City Research Online

Structuring lute tablature and MIDI data: Machine learning models for voice separation in symbolic music representations

de Valk, R. (2015). Structuring lute tablature and MIDI data: Machine learning models for voice separation in symbolic music representations. (Unpublished Doctoral thesis, City, University of London)


This thesis concerns the design, development, and implementation of machine learning models for voice separation in two forms of symbolic music representations: lute tablature and MIDI data. Three modelling approaches are described: MA1, a note-level classification approach using a neural network, MA2, a chord-level regression approach using a neural network, and MA3, a chord-level probabilistic approach using a hidden Markov model. Furthermore, three model extensions are presented: backward processing, modelling voice and duration simultaneously, and multi-pass processing using an extended (bidirectional) decision context.

Two datasets are created for model evaluation: a tablature dataset, containing a total of 15 three-voice and four-voice intabulations (lute arrangements of polyphonic vocal works) in a custom-made tablature encoding format, tab+, as well as in MIDI format, and a Bach dataset, containing the 45 three-voice and four-voice fugues from Johann Sebastian Bach’s _Das wohltemperirte Clavier_ (BWV 846-893) in MIDI format. The datasets are made available publicly, as is the software used to implement the models and the framework for training and evaluating them.

The models are evaluated on the datasets in four experiments. The first experiment, where the different modelling approaches are compared, shows that MA1 is the most effective and efficient approach. The second experiment shows that the features are effective, and it demonstrates the importance of the type and amount of context information that is encoded in the feature vectors.
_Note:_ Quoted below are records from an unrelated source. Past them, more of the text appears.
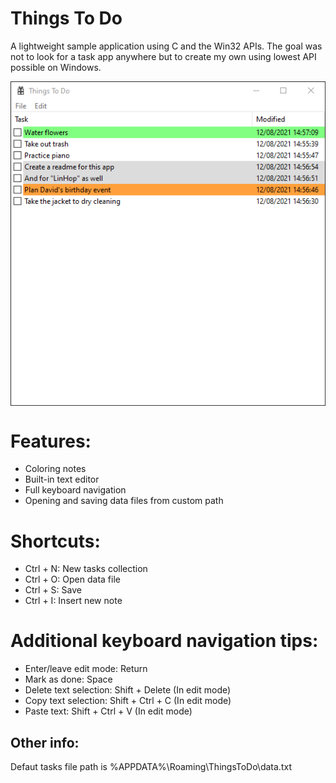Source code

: # Things To Do

A lightweight sample application using C and the Win32 APIs.
The goal was not to look for a task app anywhere but to create my own using lowest API possible on Windows.

<p align="center">
  <img height="auto" align="center" src="ThingsToDo/res/ThingsToDo1.png">
</p>

# Features:

* Coloring notes
* Built-in text editor
* Full keyboard navigation
* Opening and saving data files from custom path 

# Shortcuts:

* Ctrl + N: New tasks collection
* Ctrl + O: Open data file
* Ctrl + S: Save
* Ctrl + I: Insert new note

# Additional keyboard navigation tips:

* Enter/leave edit mode: Return
* Mark as done: Space
* Delete text selection: Shift + Delete (In edit mode)
* Copy text selection: Shift + Ctrl + C (In edit mode)
* Paste text: Shift + Ctrl + V (In edit mode)

## Other info:

Defaut tasks file path is %APPDATA%\Roaming\ThingsToDo\data.txt

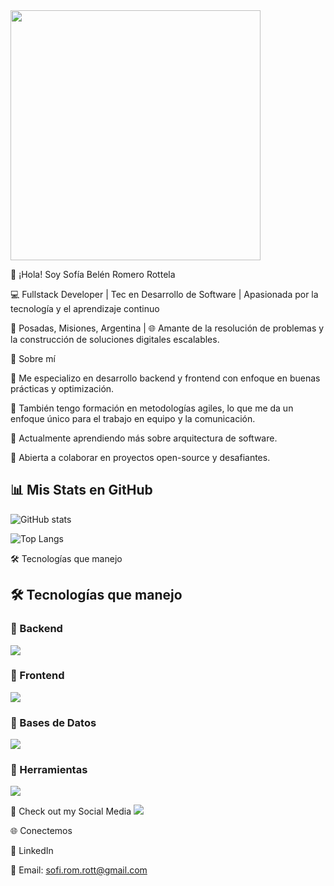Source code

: <img src="https://camo.githubusercontent.com/2a85a3fe4bc2747c3d6114596fbecf23279aacbc4ad08977c7e2e5ab86d2691d/68747470733a2f2f63646e2e6472696262626c652e636f6d2f75736572732f313237373331322f73637265656e73686f74732f31343733333239382f6d656469612f33396231303435653539333733373538376464363065343263383432326431662e676966" width="400"/>


🌟 ¡Hola! Soy Sofía Belén Romero Rottela

💻 Fullstack Developer | Tec en Desarrollo de Software | Apasionada por la tecnología y el aprendizaje continuo

📍 Posadas, Misiones, Argentina | 🌐 Amante de la resolución de problemas y la construcción de soluciones digitales escalables.

🚀 Sobre mí

🎯 Me especializo en desarrollo backend y frontend con enfoque en buenas prácticas y optimización.

🧠 También tengo formación en metodologías agiles, lo que me da un enfoque único para el trabajo en equipo y la comunicación.

🌱 Actualmente aprendiendo más sobre arquitectura de software.

🤝 Abierta a colaborar en proyectos open-source y desafiantes.

## 📊 Mis Stats en GitHub  

![GitHub stats](https://github-readme-stats.vercel.app/api?username=sofiromrott&include_all_commits=true&count_private=true&show_icons=true&line_height=20&title_color=7A7ADB&icon_color=2234AE&text_color=D3D3D3&bg_color=000000,000000,130F40)  

![Top Langs](https://github-readme-stats.vercel.app/api/top-langs/?username=sofiromrott&layout=compact&theme=radical)  


🛠️ Tecnologías que manejo 

## 🛠️ Tecnologías que manejo  

### 🔹 Backend  
<p align="left">
  <img src="https://skillicons.dev/icons?i=nodejs,php,python,nestjs,dotnet" />
</p>

### 🔹 Frontend  
<p align="left">
  <img src="https://skillicons.dev/icons?i=js,ts,react,angular,blazor" />
</p>

### 🔹 Bases de Datos  
<p align="left">
  <img src="https://skillicons.dev/icons?i=postgresql,mysql,sqlserver,mongodb" />
</p>

### 🔹 Herramientas  
<p align="left">
  <img src="https://skillicons.dev/icons?i=git,github,postman,docker,linux,vscode" />
</p>



🔹 Check out my Social Media 
<a href="https://www.instagram.com/sofi.rom.rott/">
  <img src="https://img.shields.io/badge/Instagram-%23E4405F.svg?style=for-the-badge&logo=Instagram&logoColor=white">
</a>


🌐 Conectemos

💼 LinkedIn

📧 Email: sofi.rom.rott@gmail.com
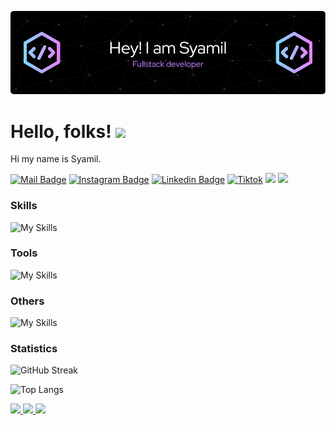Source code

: ![Header](./github-header-image.png)

# Hello, folks! <img src="https://raw.githubusercontent.com/MartinHeinz/MartinHeinz/master/wave.gif" width="30px">

Hi my name is Syamil.

[![Mail Badge](https://img.shields.io/badge/-aizadabdullah97@gmail.com-dc2626?style=flat&labelColor=dc2626&logo=gmail&logoColor=white)](mailto:aizadabdullah97@gmail.com)
[![Instagram Badge](https://img.shields.io/badge/-@aizadabdullah_-c026d3?style=flat&labelColor=c026d3&logo=instagram&logoColor=white)](https://www.instagram.com/aizadabdullah_/) 
[![Linkedin Badge](https://img.shields.io/badge/-aizad--abdullah-0284c7?style=flat&labelColor=0284c7&logo=instatus&logoColor=white)](www.linkedin.com/in/aizad-abdullah) 
[![Tiktok](https://img.shields.io/badge/-@aizadabdullah-171717?style=flat&labelColor=171717&logo=tiktok&logoColor=white)](https://www.tiktok.com/@aizadabdullah)
[![](https://komarev.com/ghpvc/?username=aizad1997&color=blue&label=Profile%20Views)](https://github.com/aizad1997)
[![](https://img.shields.io/github/followers/aizad1997?label=GitHub%20Followers)](https://github.com/aizad1997)

### Skills

![My Skills](https://skillicons.dev/icons?perline=12&i=html,css,bootstrap,tailwind,js,ts,vue,react,vite,nodejs,php,laravel,kotlin,mysql,postgres,firebase,flutter,java)

### Tools

![My Skills](https://skillicons.dev/icons?i=vscode,androidstudio,postman)

### Others

![My Skills](https://skillicons.dev/icons?i=npm,yarn,bun,github,stackoverflow)

### Statistics

<!---
![GitHub stats](https://github-readme-stats.vercel.app/api?username=syarief02&theme=react&show_icons=true&)
--->

![GitHub Streak](https://github-readme-streak-stats.herokuapp.com?user=syarief02&theme=react&card_width=470)

![Top Langs](https://github-readme-stats.vercel.app/api/top-langs/?username=syarief02&card_width=495&langs_count=7&layout=compact&theme=react)

<a href="https://github.com/aizad1997">
  <img align="top" src="https://github-readme-stats.vercel.app/api/top-langs/?username=syamillll&theme=radical" />
</a>
<a href="https://github.com/aizad1997">
   <img align="top" src="https://github-readme-stats.vercel.app/api?username=syamillll&theme=radical&show_icons=true" />
</a>

<img src="https://capsule-render.vercel.app/api?type=waving&color=0:4daec8,100:091519&height=100&section=footer" />

<!---
aizad1997/aizad1997 is a ✨ special ✨ repository because its `README.md` (this file) appears on your GitHub profile.
You can click the Preview link to take a look at your changes.
--->
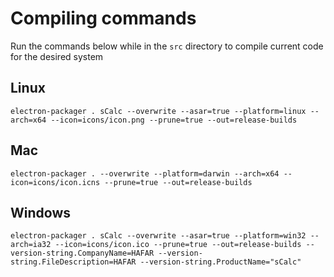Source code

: # Compiling commands
Run the commands below while in the `src` directory to compile current code for the desired system

## Linux
`electron-packager . sCalc --overwrite --asar=true --platform=linux --arch=x64 --icon=icons/icon.png --prune=true --out=release-builds`

## Mac
`electron-packager . --overwrite --platform=darwin --arch=x64 --icon=icons/icon.icns --prune=true --out=release-builds`

## Windows
`electron-packager . sCalc --overwrite --asar=true --platform=win32 --arch=ia32 --icon=icons/icon.ico --prune=true --out=release-builds --version-string.CompanyName=HAFAR --version-string.FileDescription=HAFAR --version-string.ProductName="sCalc"`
The third experiment, which concerns model extension, shows that modelling backward and modelling voice and duration simultaneously do not lead to the hypothesised increase in model performance, but that using a multi-pass bidirectional model does. In the last experiment, where the performance of the models is compared with that of existing state-of-the-art systems for voice separation, it is shown that the models described in this thesis can compete with these systems.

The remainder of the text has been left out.